The whole listing is to be repeated exactly. Add nothing.

→ PROVIDED INFORMATION
=== Section Start ===
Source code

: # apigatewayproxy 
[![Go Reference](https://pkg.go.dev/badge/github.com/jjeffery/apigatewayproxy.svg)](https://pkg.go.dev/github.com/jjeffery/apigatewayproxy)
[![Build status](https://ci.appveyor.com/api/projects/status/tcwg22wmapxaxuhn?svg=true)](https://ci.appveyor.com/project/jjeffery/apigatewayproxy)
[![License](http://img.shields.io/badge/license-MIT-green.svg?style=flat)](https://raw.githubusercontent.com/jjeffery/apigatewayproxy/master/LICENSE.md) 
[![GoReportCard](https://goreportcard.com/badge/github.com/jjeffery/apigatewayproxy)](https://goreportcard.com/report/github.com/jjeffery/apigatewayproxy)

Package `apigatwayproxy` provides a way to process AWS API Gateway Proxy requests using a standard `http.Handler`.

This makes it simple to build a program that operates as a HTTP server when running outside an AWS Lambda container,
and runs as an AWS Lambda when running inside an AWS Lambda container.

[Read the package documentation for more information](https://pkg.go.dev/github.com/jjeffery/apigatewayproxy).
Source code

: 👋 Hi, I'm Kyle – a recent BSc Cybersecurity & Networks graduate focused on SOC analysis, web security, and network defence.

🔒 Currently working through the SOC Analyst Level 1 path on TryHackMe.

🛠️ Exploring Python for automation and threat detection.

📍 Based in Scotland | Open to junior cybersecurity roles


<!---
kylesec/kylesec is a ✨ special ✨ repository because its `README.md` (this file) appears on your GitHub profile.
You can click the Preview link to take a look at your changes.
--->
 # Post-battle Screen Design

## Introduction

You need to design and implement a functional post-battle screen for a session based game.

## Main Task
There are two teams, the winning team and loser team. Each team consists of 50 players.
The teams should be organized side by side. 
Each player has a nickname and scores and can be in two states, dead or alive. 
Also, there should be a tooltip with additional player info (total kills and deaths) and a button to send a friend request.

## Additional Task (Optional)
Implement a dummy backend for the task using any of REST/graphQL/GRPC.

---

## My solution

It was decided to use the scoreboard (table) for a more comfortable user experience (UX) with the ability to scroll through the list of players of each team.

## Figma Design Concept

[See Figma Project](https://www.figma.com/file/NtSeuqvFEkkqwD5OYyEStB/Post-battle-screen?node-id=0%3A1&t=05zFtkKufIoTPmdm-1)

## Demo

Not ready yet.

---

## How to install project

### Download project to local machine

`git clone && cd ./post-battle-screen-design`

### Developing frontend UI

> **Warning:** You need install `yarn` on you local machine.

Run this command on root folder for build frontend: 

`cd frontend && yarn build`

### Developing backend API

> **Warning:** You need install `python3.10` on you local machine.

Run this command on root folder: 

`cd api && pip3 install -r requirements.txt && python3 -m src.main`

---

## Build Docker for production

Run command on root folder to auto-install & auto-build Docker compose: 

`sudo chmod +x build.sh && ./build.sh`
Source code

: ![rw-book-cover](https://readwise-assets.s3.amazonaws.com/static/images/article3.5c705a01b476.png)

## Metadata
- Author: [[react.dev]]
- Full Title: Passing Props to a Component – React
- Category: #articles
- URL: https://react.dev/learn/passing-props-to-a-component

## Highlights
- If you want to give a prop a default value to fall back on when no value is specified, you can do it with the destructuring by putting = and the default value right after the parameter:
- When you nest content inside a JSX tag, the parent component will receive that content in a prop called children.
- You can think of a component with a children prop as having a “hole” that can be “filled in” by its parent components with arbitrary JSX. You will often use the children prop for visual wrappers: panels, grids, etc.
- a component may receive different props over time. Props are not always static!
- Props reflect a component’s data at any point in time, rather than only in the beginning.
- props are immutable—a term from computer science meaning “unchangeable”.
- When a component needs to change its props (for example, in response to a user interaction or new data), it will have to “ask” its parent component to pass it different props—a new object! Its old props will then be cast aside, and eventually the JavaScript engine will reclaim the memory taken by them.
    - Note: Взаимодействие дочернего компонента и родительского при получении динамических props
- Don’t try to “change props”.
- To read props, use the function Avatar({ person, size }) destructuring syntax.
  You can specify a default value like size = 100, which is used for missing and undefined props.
=== Section End ===
→ EXERCISE ANSWER
Source code

: # apigatewayproxy 
[![Go Reference](https://pkg.go.dev/badge/github.com/jjeffery/apigatewayproxy.svg)](https://pkg.go.dev/github.com/jjeffery/apigatewayproxy)
[![Build status](https://ci.appveyor.com/api/projects/status/tcwg22wmapxaxuhn?svg=true)](https://ci.appveyor.com/project/jjeffery/apigatewayproxy)
[![License](http://img.shields.io/badge/license-MIT-green.svg?style=flat)](https://raw.githubusercontent.com/jjeffery/apigatewayproxy/master/LICENSE.md) 
[![GoReportCard](https://goreportcard.com/badge/github.com/jjeffery/apigatewayproxy)](https://goreportcard.com/report/github.com/jjeffery/apigatewayproxy)

Package `apigatwayproxy` provides a way to process AWS API Gateway Proxy requests using a standard `http.Handler`.

This makes it simple to build a program that operates as a HTTP server when running outside an AWS Lambda container,
and runs as an AWS Lambda when running inside an AWS Lambda container.

[Read the package documentation for more information](https://pkg.go.dev/github.com/jjeffery/apigatewayproxy).
Source code

: 👋 Hi, I'm Kyle – a recent BSc Cybersecurity & Networks graduate focused on SOC analysis, web security, and network defence.

🔒 Currently working through the SOC Analyst Level 1 path on TryHackMe.

🛠️ Exploring Python for automation and threat detection.

📍 Based in Scotland | Open to junior cybersecurity roles


<!---
kylesec/kylesec is a ✨ special ✨ repository because its `README.md` (this file) appears on your GitHub profile.
You can click the Preview link to take a look at your changes.
--->
 # Post-battle Screen Design

## Introduction

You need to design and implement a functional post-battle screen for a session based game.

## Main Task
There are two teams, the winning team and loser team. Each team consists of 50 players.
The teams should be organized side by side. 
Each player has a nickname and scores and can be in two states, dead or alive. 
Also, there should be a tooltip with additional player info (total kills and deaths) and a button to send a friend request.

## Additional Task (Optional)
Implement a dummy backend for the task using any of REST/graphQL/GRPC.

---

## My solution

It was decided to use the scoreboard (table) for a more comfortable user experience (UX) with the ability to scroll through the list of players of each team.

## Figma Design Concept

[See Figma Project](https://www.figma.com/file/NtSeuqvFEkkqwD5OYyEStB/Post-battle-screen?node-id=0%3A1&t=05zFtkKufIoTPmdm-1)

## Demo

Not ready yet.

---

## How to install project

### Download project to local machine

`git clone && cd ./post-battle-screen-design`

### Developing frontend UI

> **Warning:** You need install `yarn` on you local machine.

Run this command on root folder for build frontend: 

`cd frontend && yarn build`

### Developing backend API

> **Warning:** You need install `python3.10` on you local machine.

Run this command on root folder: 

`cd api && pip3 install -r requirements.txt && python3 -m src.main`

---

## Build Docker for production

Run command on root folder to auto-install & auto-build Docker compose: 

`sudo chmod +x build.sh && ./build.sh`
Source code

: ![rw-book-cover](https://readwise-assets.s3.amazonaws.com/static/images/article3.5c705a01b476.png)

## Metadata
- Author: [[react.dev]]
- Full Title: Passing Props to a Component – React
- Category: #articles
- URL: https://react.dev/learn/passing-props-to-a-component

## Highlights
- If you want to give a prop a default value to fall back on when no value is specified, you can do it with the destructuring by putting = and the default value right after the parameter:
- When you nest content inside a JSX tag, the parent component will receive that content in a prop called children.
- You can think of a component with a children prop as having a “hole” that can be “filled in” by its parent components with arbitrary JSX. You will often use the children prop for visual wrappers: panels, grids, etc.
- a component may receive different props over time. Props are not always static!
- Props reflect a component’s data at any point in time, rather than only in the beginning.
- props are immutable—a term from computer science meaning “unchangeable”.
- When a component needs to change its props (for example, in response to a user interaction or new data), it will have to “ask” its parent component to pass it different props—a new object! Its old props will then be cast aside, and eventually the JavaScript engine will reclaim the memory taken by them.
    - Note: Взаимодействие дочернего компонента и родительского при получении динамических props
- Don’t try to “change props”.
- To read props, use the function Avatar({ person, size }) destructuring syntax.
  You can specify a default value like size = 100, which is used for missing and undefined props.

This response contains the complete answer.